Reputation: 1
I am working on the classification of Imagenet DataSet on AlexNet architecture. I am working on distributed systems for data streams. I am using DeepLearning4j library. I have a problem with loading Imagenet data from a path on our HPC. So my current, normally loading data method is:
FileSplit fileSplit= new FileSplit(new File("/scratch/imagenet/ILSVRC2012/train"), NativeImageLoader.ALLOWED_FORMATS);
int imageHeightWidth = 224; //224x224 pixel input
int imageChannels = 3; //RGB
PathLabelGenerator labelMaker = new ParentPathLabelGenerator();
ImageRecordReader rr = new ImageRecordReader(imageHeightWidth, imageHeightWidth, imageChannels, labelMaker);
System.out.println("initialization");
rr.initialize(fileSplit);
System.out.println("iterator");
DataSetIterator iter = new RecordReaderDataSetIterator.Builder(rr, minibatch)
.classification(1, 1000)
.preProcessor(new ImagePreProcessingScaler()) //For normalization of image values 0-255 to 0-1
.build();
System.out.println("data list creator");
List<DataSet> dataList = new ArrayList<>();
while (iter.hasNext()){
dataList.add(iter.next());
}
And this is my try to load the dataset via spark. labels list contain all the labels of Imagenet Dataset but I didn't copy them all here:
JavaSparkContext sc = SparkContext.initSparkContext(useSparkLocal);
//load data just one time
System.out.println("load data");
List<String> labelsList = Arrays.asList("kit fox, Vulpes macrotis " , "English setter " , "Australian terrier ");
String folder= "/scratch/imagenet/ILSVRC2012/train/*";
File f = new File(folder);
String path = f.getPath();
path=folder+"/*";
JavaPairRDD<String, PortableDataStream> origData = sc.binaryFiles(path);
int imageHeightWidth = 224; //224x224 pixel input
int imageChannels = 3; //RGB
PathLabelGenerator labelMaker = new ParentPathLabelGenerator();
ImageRecordReader rr = new ImageRecordReader(imageHeightWidth, imageHeightWidth, imageChannels, labelMaker);
System.out.println("initialization");
rr.setLabels(labelsList);
RecordReaderFunction rrf = new org.datavec.spark.functions.RecordReaderFunction(rr);
JavaRDD<List<Writable>> rdd = origData.map(rrf);
JavaRDD<DataSet> data = rdd.map(new DataVecDataSetFunction(1, 1000, false));
List<DataSet> collected = data.collect();
By the way, in the train directory there is 1000 folders (n01440764, n01755581, n02012849, n02097658 ...) in which we find the images. I need this parallelization since the load of the data itself took around 26h and it's not efficient. So could you help me with correcting me my try method?
Upvotes: 0
Views: 105
Reputation: 3205
For spark I would recommend pre vectorizing all of the data and just loading the ndarrays themselves directly. We cover this approach in our examples: https://github.com/eclipse/deeplearning4j-examples/blob/master/dl4j-distributed-training-examples/
I would recommend this approach and just loading the pre created datasets using a map call after that where ideally you setup the batches relative to your number of workers available. Datasets have a save(..) load(..) you can use.

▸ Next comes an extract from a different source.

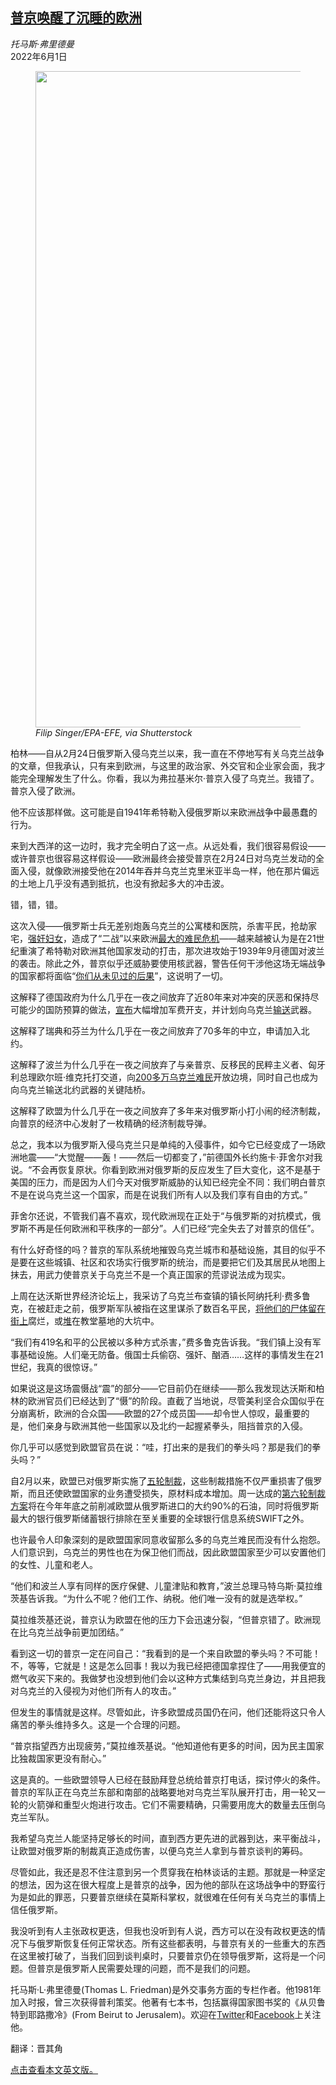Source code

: <!--1654070821000-->
[普京唤醒了沉睡的欧洲](https://cn.nytimes.com/opinion/20220601/putin-europe-ukraine/)
------

<address>托马斯·弗里德曼</address><time pudate="2022-06-01 03:41:37" datetime="2022-06-01 03:41:37">2022年6月1日</time><figure><img src="https://images.weserv.nl/?url=static01.nyt.com/images/2022/06/01/opinion/31friedman/31friedman-master1050.jpg" width="1050" height="1050"><figcaption> <cite>Filip Singer/EPA-EFE, via Shutterstock</cite></figcaption></figure><section><p>柏林——自从2月24日俄罗斯入侵乌克兰以来，我一直在不停地写有关乌克兰战争的文章，但我承认，只有来到欧洲，与这里的政治家、外交官和企业家会面，我才能完全理解发生了什么。你看，我以为弗拉基米尔·普京入侵了乌克兰。我错了。普京入侵了欧洲。</p><p>他不应该那样做。这可能是自1941年希特勒入侵俄罗斯以来欧洲战争中最愚蠢的行为。</p><p>来到大西洋的这一边时，我才完全明白了这一点。从远处看，我们很容易假设——或许普京也很容易这样假设——欧洲最终会接受普京在2月24日对乌克兰发动的全面入侵，就像欧洲接受他在2014年吞并乌克兰克里米亚半岛一样，他在那片偏远的土地上几乎没有遇到抵抗，也没有掀起多大的冲击波。</p><p>错，错，错。</p><p>这次入侵——俄罗斯士兵无差别炮轰乌克兰的公寓楼和医院，杀害平民，抢劫家宅，<a rel="noopener noreferrer" target="_blank" href="https://www.npr.org/2022/04/30/1093339262/ukraine-russia-rape-war-crimes">强奸妇女</a>，造成了“二战”以来欧洲<a rel="noopener noreferrer" target="_blank" href="https://www.atlanticcouncil.org/blogs/ukrainealert/un-ukraine-refugee-crisis-is-europes-biggest-since-wwii/">最大的难民危机</a>——越来越被认为是在21世纪重演了希特勒对欧洲其他国家发动的打击，那次进攻始于1939年9月德国对波兰的袭击。除此之外，普京似乎还威胁要使用核武器，警告任何干涉他这场无端战争的国家都将面临“<a rel="noopener noreferrer" target="_blank" href="https://www.pbs.org/newshour/world/russia-launches-attacks-ukraine-as-putin-warns-countries-who-interfere-consequences-you-have-never-seen">你们从未见过的后果</a>”，这说明了一切。</p><p>这解释了德国政府为什么几乎在一夜之间放弃了近80年来对冲突的厌恶和保持尽可能少的国防预算的做法，<a rel="noopener noreferrer" target="_blank" href="https://www.politico.eu/article/germany-government-opposition-agree-100bn-defense-spending-bill/">宣布</a>大幅增加军费开支，并计划向乌克兰<a rel="noopener noreferrer" target="_blank" href="https://www.dw.com/en/what-weapons-germany-is-sending-to-ukraine/a-61749584">输送</a>武器。</p><p>这解释了瑞典和芬兰为什么几乎在一夜之间放弃了70多年的中立，申请加入北约。</p><p>这解释了波兰为什么几乎在一夜之间放弃了与亲普京、反移民的民粹主义者、匈牙利总理欧尔班·维克托打交道，向<a rel="noopener noreferrer" target="_blank" href="https://www.rescue.org/press-release/poland-welcomes-over-2-million-refugees-ukraine-irc-assessment-finds-people-need-work#:~:text=Brussels%2C%20Belgium%2C%20April%205%2C,hosting%20almost%202.5%20million%20people.">200多万乌克兰难民</a>开放边境，同时自己也成为向乌克兰输送北约武器的关键陆桥。</p><p>这解释了欧盟为什么几乎在一夜之间放弃了多年来对俄罗斯小打小闹的经济制裁，向普京的经济中心发射了一枚精确的经济制裁导弹。</p><p>总之，我本以为俄罗斯入侵乌克兰只是单纯的入侵事件，如今它已经变成了一场欧洲地震——“大觉醒——轰！——然后一切都变了，”前德国外长约施卡·菲舍尔对我说。“不会再恢复原状。你看到欧洲对俄罗斯的反应发生了巨大变化，这不是基于美国的压力，而是因为人们今天对俄罗斯威胁的认知已经完全不同：我们明白普京不是在说乌克兰这一个国家，而是在说我们所有人以及我们享有自由的方式。”</p><p>菲舍尔还说，不管我们喜不喜欢，现代欧洲现在正处于“与俄罗斯的对抗模式，俄罗斯不再是任何欧洲和平秩序的一部分”。人们已经“完全失去了对普京的信任”。</p><p>有什么好奇怪的吗？普京的军队系统地摧毁乌克兰城市和基础设施，其目的似乎不是要在这些城镇、社区和农场实行俄罗斯的统治，而是要把它们及其居民从地图上抹去，用武力使普京关于乌克兰不是一个真正国家的荒谬说法成为现实。</p><p>上周在达沃斯世界经济论坛上，我采访了乌克兰布查镇的镇长阿纳托利·费多鲁克，在被赶走之前，俄罗斯军队被指在这里谋杀了数百名平民，<a rel="noopener noreferrer" target="_blank" href="https://www.washingtonpost.com/world/2022/04/02/bucha-bodies-russia-retreat-kyiv/">将他们的尸体留在街上</a>腐烂，或<a rel="noopener noreferrer" target="_blank" href="https://time.com/6166681/bucha-massacre-ukraine-dispatch/">堆</a>在教堂墓地的大坑中。</p><p>“我们有419名和平的公民被以多种方式杀害，”费多鲁克告诉我。“我们镇上没有军事基础设施。人们毫无防备。俄国士兵偷窃、强奸、酗酒……这样的事情发生在21世纪，我真的很惊讶。”</p><p>如果说这是这场震慑战“震”的部分——它目前仍在继续——那么我发现达沃斯和柏林的欧洲官员们已经达到了“慑”的阶段。直截了当地说，尽管美利坚合众国似乎在分崩离析，欧洲的合众国——欧盟的27个成员国——却令世人惊叹，最重要的是，他们亲身与欧洲其他一些国家以及北约一起握紧拳头，阻挡普京的入侵。</p><p>你几乎可以感觉到欧盟官员在说：“哇，打出来的是我们的拳头吗？那是我们的拳头吗？”</p><p>自2月以来，欧盟已对俄罗斯实施了<a rel="noopener noreferrer" target="_blank" href="https://www.consilium.europa.eu/en/policies/sanctions/restrictive-measures-against-russia-over-ukraine/sanctions-against-russia-explained/">五轮制裁</a>，这些制裁措施不仅严重损害了俄罗斯，而且还使欧盟国家的业务遭受损失，原材料成本增加。周一达成的<a rel="noopener noreferrer" target="_blank" href="https://www.reuters.com/world/europe/eu-pledge-support-ukraine-not-ready-with-new-russia-sanctions-2022-05-30/">第六轮制裁方案</a>将在今年年底之前削减欧盟从俄罗斯进口的大约90%的石油，同时将俄罗斯最大的银行俄罗斯储蓄银行排除在至关重要的全球银行信息系统SWIFT之外。</p><p>也许最令人印象深刻的是欧盟国家同意收留那么多的乌克兰难民而没有什么抱怨。人们意识到，乌克兰的男性也在为保卫他们而战，因此欧盟国家至少可以安置他们的女性、儿童和老人。</p><p>“他们和波兰人享有同样的医疗保健、儿童津贴和教育，”波兰总理马特乌斯·莫拉维茨基告诉我。“为什么不呢？他们工作、纳税。他们唯一没有的就是选举权。”</p><p>莫拉维茨基还说，普京认为欧盟在他的压力下会迅速分裂，“但普京错了。欧洲现在比乌克兰战争前更加团结。”</p><p>看到这一切的普京一定在问自己：“我看到的是一个来自欧盟的拳头吗？不可能！不，等等，它就是！这是怎么回事！我以为我已经把德国拿捏住了——用我便宜的燃气收买下来的。我做梦也没想到他们会以这种方式集结到乌克兰身边，并且把我对乌克兰的入侵视为对他们所有人的攻击。”</p><p>但发生的事情就是这样。尽管如此，许多欧盟成员国仍在问，他们还能将这只令人痛苦的拳头维持多久。这是一个合理的问题。</p><p>“普京指望西方出现疲劳，”莫拉维茨基说。“他知道他有更多的时间，因为民主国家比独裁国家更没有耐心。”</p><p>这是真的。一些欧盟领导人已经在鼓励拜登总统给普京打电话，探讨停火的条件。普京的军队正在乌克兰东部和南部的战略要地对乌克兰军队展开打击，用一轮又一轮的火箭弹和重型火炮进行攻击。它们不需要精确，只需要用庞大的数量去压倒乌克兰军队。</p><p>我希望乌克兰人能坚持足够长的时间，直到西方更先进的武器到达，来平衡战斗，让欧盟对俄罗斯的制裁真正造成伤害，以便乌克兰人拿到与普京谈判的筹码。</p><p>尽管如此，我还是忍不住注意到另一个贯穿我在柏林谈话的主题。那就是一种坚定的想法，因为这在很大程度上是普京的战争，因为他的部队在这场战争中的野蛮行为是如此的罪恶，只要普京继续在莫斯科掌权，就很难在任何有关乌克兰的事情上信任俄罗斯。</p><p>我没听到有人主张政权更迭，但我也没听到有人说，西方可以在没有政权更迭的情况下与俄罗斯恢复任何正常状态。所有这些都表明，与普京有关的一些重大的东西在这里被打破了，当我们回到谈判桌时，只要普京仍在领导俄罗斯，这将是一个问题。但普京是俄罗斯人民需要处理的问题，而不是我们的问题。</p></section><footer><p>托马斯·L·弗里德曼(Thomas L. Friedman)是外交事务方面的专栏作者。他1981年加入时报，曾三次获得普利策奖。他著有七本书，包括赢得国家图书奖的《从贝鲁特到耶路撒冷》(From Beirut to Jerusalem)。欢迎在<a rel="nofollow" target="_blank" href="https://twitter.com/tomfriedman">Twitter</a>和<a rel="nofollow" target="_blank" href="https://www.facebook.com/thomaslfriedman">Facebook</a>上关注他。</p><p>翻译：晋其角</p><p><a rel="nofollow" target="_blank" href="https://www.nytimes.com/2022/05/31/opinion/putin-europe-ukraine.html">点击查看本文英文版。</a></p></footer>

In order to implement this consider using: SparkDataUtils.createFileBatchesSpark(JavaRDD filePaths, final String rootOutputDir, final int batchSize, @NonNull final org.apache.hadoop.conf.Configuration hadoopConfig)
This takes in filepaths, an output directory on HDFS, a pre configured batch size and a hadoop configuration for accessing your cluster.
Here is a snippet from the relevant java doc to get you started on some of the concepts:
{@code
* JavaSparkContext sc = ...
* SparkDl4jMultiLayer net = ...
* String baseFileBatchDir = ...
* JavaRDD<String> paths = org.deeplearning4j.spark.util.SparkUtils.listPaths(sc, baseFileBatchDir);
*
* //Image record reader:
* PathLabelGenerator labelMaker = new ParentPathLabelGenerator();
* ImageRecordReader rr = new ImageRecordReader(32, 32, 1, labelMaker);
* rr.setLabels(<labels here>);
*
* //Create DataSetLoader:
* int batchSize = 32;
* int numClasses = 1000;
* DataSetLoader loader = RecordReaderFileBatchLoader(rr, batchSize, 1, numClasses);
*
* //Fit the network
* net.fitPaths(paths, loader);
Upvotes: 0